Steve talked a bit about bridge openings, those activities you love to hate whether you are going through with a boat, or walking or driving across. This bridge is staffed 24/7/365; except in hurricane wind speeds above 72 mph. They open every half hour from 7 AM to 6 PM (except rush hours 8, 12, and 5 on work days) and on request outside of those times. He has a couple of minutes discretion in the timing of those openings, but more than that and he has to fill out paperwork! In his five years on this job, the most he has seen was 17 vessels going through a single opening (that lasted 15 minutes!), and 63 vessels during his 8-hour shift.  Those lengthy openings are problematic, he said; every 4 seconds of opening, another car is stopped. One Labor Day weekend, the bridge got stuck in the "open" position for hours.  The engineers couldn't get to the bridge to fix it because ... they were stuck in the traffic.

The real fun, though, came when he shared some behind-the-scenes insights and wild stories. There are 15 steps in the complete sequence to stop traffic and open the bridge and then close it and resume traffic. This short video from our local news station shows a bit of the operations.  (I'm thinking of the scene from Wizard of Oz where the wizard is desperately manipulating the levers and buttons behind the curtain.)

He talked of entitled sportsfishers and clueless pedestrians.
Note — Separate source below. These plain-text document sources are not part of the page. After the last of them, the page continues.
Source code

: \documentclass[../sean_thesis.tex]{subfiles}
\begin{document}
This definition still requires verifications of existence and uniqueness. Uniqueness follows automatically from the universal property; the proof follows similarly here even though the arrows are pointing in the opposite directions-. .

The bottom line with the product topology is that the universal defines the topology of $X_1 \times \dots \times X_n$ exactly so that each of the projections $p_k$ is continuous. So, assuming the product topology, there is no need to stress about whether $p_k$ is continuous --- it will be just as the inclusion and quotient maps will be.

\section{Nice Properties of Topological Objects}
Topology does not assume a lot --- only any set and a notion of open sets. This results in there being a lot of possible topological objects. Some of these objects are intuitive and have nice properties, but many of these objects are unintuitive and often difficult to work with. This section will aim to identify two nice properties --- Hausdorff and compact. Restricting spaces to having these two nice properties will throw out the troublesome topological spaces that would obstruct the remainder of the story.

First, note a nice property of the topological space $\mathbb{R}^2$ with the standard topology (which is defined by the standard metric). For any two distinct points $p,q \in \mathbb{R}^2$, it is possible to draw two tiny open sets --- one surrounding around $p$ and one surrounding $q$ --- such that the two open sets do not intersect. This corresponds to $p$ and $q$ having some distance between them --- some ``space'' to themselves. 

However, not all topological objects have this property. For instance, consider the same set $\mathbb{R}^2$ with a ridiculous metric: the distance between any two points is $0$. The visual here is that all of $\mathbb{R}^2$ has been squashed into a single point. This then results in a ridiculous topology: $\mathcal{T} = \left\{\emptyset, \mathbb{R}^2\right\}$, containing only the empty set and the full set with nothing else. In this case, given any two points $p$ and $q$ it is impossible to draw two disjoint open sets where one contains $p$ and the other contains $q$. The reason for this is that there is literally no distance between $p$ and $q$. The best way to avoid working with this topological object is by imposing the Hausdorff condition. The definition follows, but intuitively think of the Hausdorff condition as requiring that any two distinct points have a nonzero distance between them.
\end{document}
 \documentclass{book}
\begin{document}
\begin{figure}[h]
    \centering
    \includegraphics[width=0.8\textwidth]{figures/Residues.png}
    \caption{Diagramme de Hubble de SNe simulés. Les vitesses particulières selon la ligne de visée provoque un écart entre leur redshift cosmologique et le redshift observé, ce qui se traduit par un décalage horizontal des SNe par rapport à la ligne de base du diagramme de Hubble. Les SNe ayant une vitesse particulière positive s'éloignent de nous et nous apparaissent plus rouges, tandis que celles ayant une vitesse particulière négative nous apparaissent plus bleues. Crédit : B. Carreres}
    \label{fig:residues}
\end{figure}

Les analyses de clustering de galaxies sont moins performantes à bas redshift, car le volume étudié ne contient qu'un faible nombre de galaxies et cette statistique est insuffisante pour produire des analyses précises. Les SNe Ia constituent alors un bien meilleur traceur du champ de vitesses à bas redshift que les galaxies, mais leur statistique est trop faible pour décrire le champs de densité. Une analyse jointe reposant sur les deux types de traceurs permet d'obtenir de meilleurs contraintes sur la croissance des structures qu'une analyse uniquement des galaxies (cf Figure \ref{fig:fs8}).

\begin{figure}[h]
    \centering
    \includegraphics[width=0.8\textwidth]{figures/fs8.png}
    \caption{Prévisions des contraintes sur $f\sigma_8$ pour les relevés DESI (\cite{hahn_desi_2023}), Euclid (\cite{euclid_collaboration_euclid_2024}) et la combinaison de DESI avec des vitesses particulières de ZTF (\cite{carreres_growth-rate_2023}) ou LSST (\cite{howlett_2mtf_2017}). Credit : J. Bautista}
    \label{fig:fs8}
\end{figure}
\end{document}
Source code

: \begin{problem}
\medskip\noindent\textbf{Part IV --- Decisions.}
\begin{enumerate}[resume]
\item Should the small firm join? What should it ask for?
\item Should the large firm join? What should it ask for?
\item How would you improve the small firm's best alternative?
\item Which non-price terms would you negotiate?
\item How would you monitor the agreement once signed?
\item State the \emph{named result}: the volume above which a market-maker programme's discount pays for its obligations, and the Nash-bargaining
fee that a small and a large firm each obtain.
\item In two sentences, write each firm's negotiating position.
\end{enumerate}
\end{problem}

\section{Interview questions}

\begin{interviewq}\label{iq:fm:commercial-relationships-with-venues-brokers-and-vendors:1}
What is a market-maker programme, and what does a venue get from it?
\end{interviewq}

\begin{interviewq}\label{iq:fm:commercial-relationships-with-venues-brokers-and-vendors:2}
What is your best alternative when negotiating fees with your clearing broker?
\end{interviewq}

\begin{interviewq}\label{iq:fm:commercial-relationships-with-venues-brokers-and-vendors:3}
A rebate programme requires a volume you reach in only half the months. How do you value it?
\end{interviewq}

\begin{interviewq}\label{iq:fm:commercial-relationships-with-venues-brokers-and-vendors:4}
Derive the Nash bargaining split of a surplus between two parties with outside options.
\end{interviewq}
He mentioned the 21 cameras along the route that on any Friday or Saturday night, can show people going across the bridge towards town sober; and then coming back again a few hours later, drunk. He told the story of a 40-ish foot sailboat coming from the south while the tide was going out (i.e., the boat was traveling with the current) in 30 or 35 knots of wind. Where/why were they trying to go, in those conditions, I wonder? Anyway, they caught their bow on something, and were swept through the bridge opening ... sideways. He had everyone in hysterics when he talked about the time when 14 Flagler college students jumped off the bridge naked during the normally quiet 4 PM to midnight shift. 

Finally he talked about the best way to hail the bridge. Hail when you are 2-3 channel markers away (he and his colleagues are pretty adept at gauging your speed and timing) give your vessel name and type, direction of travel and/or location on VHF 09. My standard is "Bridge of Lions Bridgetender, this is nouthbound sailing vessel Cinderella, approaching red marker 10, standing by for your 10:30 opening." (or, "requesting an opening" if it's after scheduled hours). Which leads to my favorite story of the evening, when Steve said he records every single vessel for every single opening. One of the audience members asked why, and he told us that once those bridge records helped solve a murder, when a transient had stolen a boat and killed the captain. The bridge records were instrumental in tracking and finding the killer.

The very attentive audience at Chatsworth Pub...

... riveted by excellent speaker Steve.


  1. Being hit by the most barges is quite a distinction. I had no idea that barges regularly ran into bridges :-)

  2. One of those things I hope not to witness first hand! But with lots of current, and as unwieldy as it can be to push a big heavy platform that is not designed in a particularly hydrodynamic way, it seems more understandable, I think.